If the insurer accepts all or part of the retail customer's claim, it must notify the retail customer as soon as practicable whether:

  1. (1)

    as to the parts it accepts, it agrees to provide the money, property or service claimed by the retail customer in full; or

  2. (2)

    it makes some other offer in compromise. In that event, it must notify the retail customer of the terms of its offer.

ICOB 7.5.13R
  1. (1)

    Unless the insurer accepts the retail customer's claim in full, the insurer must explain why it rejects all or part of the retail customer's claim or makes a compromise offer, specifying any relevant term of the policy.

  2. (2)

    The insurer must offer the retail customer the choice of receiving the information at ICOB 7.5.13 R(1) in a durable medium.

ICOB 7.5.14G

Motor vehicle liability insurers should refer to the rules and guidance at ICOB 7.6.8 R to ICOB 7.6.11 G in respect of a claim for damages by an injured party in the circumstances set out in ICOB 7.6.11 G (1).

ICOB 7.5.15R

The insurer must, in respect of each part of the claim that it accepts, inform the retail customer whether the claim will be settled by paying him, or by paying another person to provide goods or services, or by providing those goods or services.

ICOB 7.5.16G

Examples of a payment to others for the provision of goods or services are: to a garage for repairs carried out to a vehicle, to a supplier for the provision of replacement electrical goods, or to a doctor for medical treatment.

Settling a claim

ICOB 7.5.17R

An insurer must settle a claim by a retail customer promptly.

ICOB 7.5.18G
  1. (1)

    Settlement terms are agreed when:

    1. (a)

      the insurer accepts the retail customer's claim; and

    2. (b)

      the retail customer accepts the insurer's offer of settlement.

  2. (2)

    When the insurer settles the claim by paying the retail customer, the insurer should aim to make payment within five business days after the insurer and the retail customer have agreed settlement terms, subject to any pre-conditions laid down by the insurer or in law being met by the retail customer. This does not prevent the insurer paying a claim before the retail customer has finally agreed settlement terms.

  3. (3)

    The guidance in (2) would not apply if the non-investment insurance contract otherwise provides, or the insurer settles the claim by:

    1. (a)

      payment against a liability due on a future date;

    2. (b)

      the provision of goods or services;

    3. (c)

      making payments on a date specified by the retail customer; or

    4. (d)

      payment of the claim through an employer or other party on a monthly or some other basis;

    and in the case of (a) or (b) the insurer should make prompt payment or arrange for prompt provision of the goods or services after the insurer and the retail customer have agreed settlement terms.

ICOB 7.5.19G

The arrangements for settlement set out in ICOB 7.5.18 G(3)(a) are likely to apply, for example, when payments are made under a creditor insurance policy to meet periodic repayments due under a loan agreement.

ICOB 7.5.20G

The arrangements for settlement set out in ICOB 7.5.18 G(3)(b) apply to arrangements to supply goods or services to the retail customer.
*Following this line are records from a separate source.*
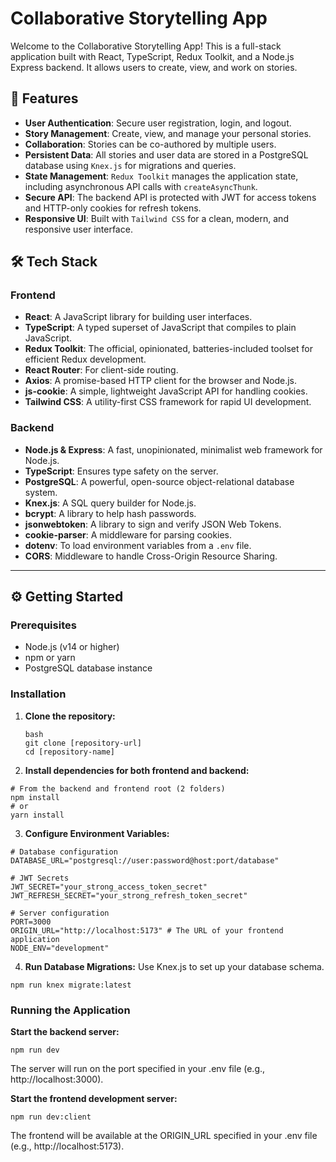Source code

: # Collaborative Storytelling App

Welcome to the Collaborative Storytelling App! This is a full-stack application built with React, TypeScript, Redux Toolkit, and a Node.js Express backend. It allows users to create, view, and work on stories.

## 🚀 Features
- **User Authentication**: Secure user registration, login, and logout.
- **Story Management**: Create, view, and manage your personal stories.
- **Collaboration**: Stories can be co-authored by multiple users.
- **Persistent Data**: All stories and user data are stored in a PostgreSQL database using `Knex.js` for migrations and queries.
- **State Management**: `Redux Toolkit` manages the application state, including asynchronous API calls with `createAsyncThunk`.
- **Secure API**: The backend API is protected with JWT for access tokens and HTTP-only cookies for refresh tokens.
- **Responsive UI**: Built with `Tailwind CSS` for a clean, modern, and responsive user interface.

## 🛠️ Tech Stack

### Frontend
- **React**: A JavaScript library for building user interfaces.
- **TypeScript**: A typed superset of JavaScript that compiles to plain JavaScript.
- **Redux Toolkit**: The official, opinionated, batteries-included toolset for efficient Redux development.
- **React Router**: For client-side routing.
- **Axios**: A promise-based HTTP client for the browser and Node.js.
- **js-cookie**: A simple, lightweight JavaScript API for handling cookies.
- **Tailwind CSS**: A utility-first CSS framework for rapid UI development.

### Backend
- **Node.js & Express**: A fast, unopinionated, minimalist web framework for Node.js.
- **TypeScript**: Ensures type safety on the server.
- **PostgreSQL**: A powerful, open-source object-relational database system.
- **Knex.js**: A SQL query builder for Node.js.
- **bcrypt**: A library to help hash passwords.
- **jsonwebtoken**: A library to sign and verify JSON Web Tokens.
- **cookie-parser**: A middleware for parsing cookies.
- **dotenv**: To load environment variables from a `.env` file.
- **CORS**: Middleware to handle Cross-Origin Resource Sharing.

---

## ⚙️ Getting Started

### Prerequisites
- Node.js (v14 or higher)
- npm or yarn
- PostgreSQL database instance

### Installation
1. **Clone the repository:**
   ```
   bash
   git clone [repository-url]
   cd [repository-name]
   ```

2. **Install dependencies for both frontend and backend:**
```
# From the backend and frontend root (2 folders)
npm install
# or
yarn install
```
3. **Configure Environment Variables:**
```
# Database configuration
DATABASE_URL="postgresql://user:password@host:port/database"

# JWT Secrets
JWT_SECRET="your_strong_access_token_secret"
JWT_REFRESH_SECRET="your_strong_refresh_token_secret"

# Server configuration
PORT=3000
ORIGIN_URL="http://localhost:5173" # The URL of your frontend application
NODE_ENV="development"
```

4. **Run Database Migrations:**
Use Knex.js to set up your database schema.
```
npm run knex migrate:latest
```

### Running the Application 
**Start the backend server:**
```
npm run dev
```
The server will run on the port specified in your .env file (e.g., http://localhost:3000).

**Start the frontend development server:**
```
npm run dev:client
```
The frontend will be available at the ORIGIN_URL specified in your .env file (e.g., http://localhost:5173).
In such situations, the goods or services should be provided promptly, but where they cannot be the insurer should tell the retail customer when to expect them.

ICOB 7.5.21G

An insurer should note that unless it has previously informed a retail customer that a claim will not be met in full or in part until premiums have been paid, the insurer may not delay payment of a claim on the grounds that premiums are outstanding.

Pre-action protocols

ICOB 7.5.22G

A customer who does not accept an insurer's rejection of his claim (or part of it) may challenge that rejection. If he chooses to do so through the courts, firms should be aware that in England and Wales there are pre-action protocols which lay down certain requirements as to the steps to be taken before proceedings are issued. This chapter does not displace these requirements, to which firms should have regard in the event that a rejection of a claim moves towards litigation.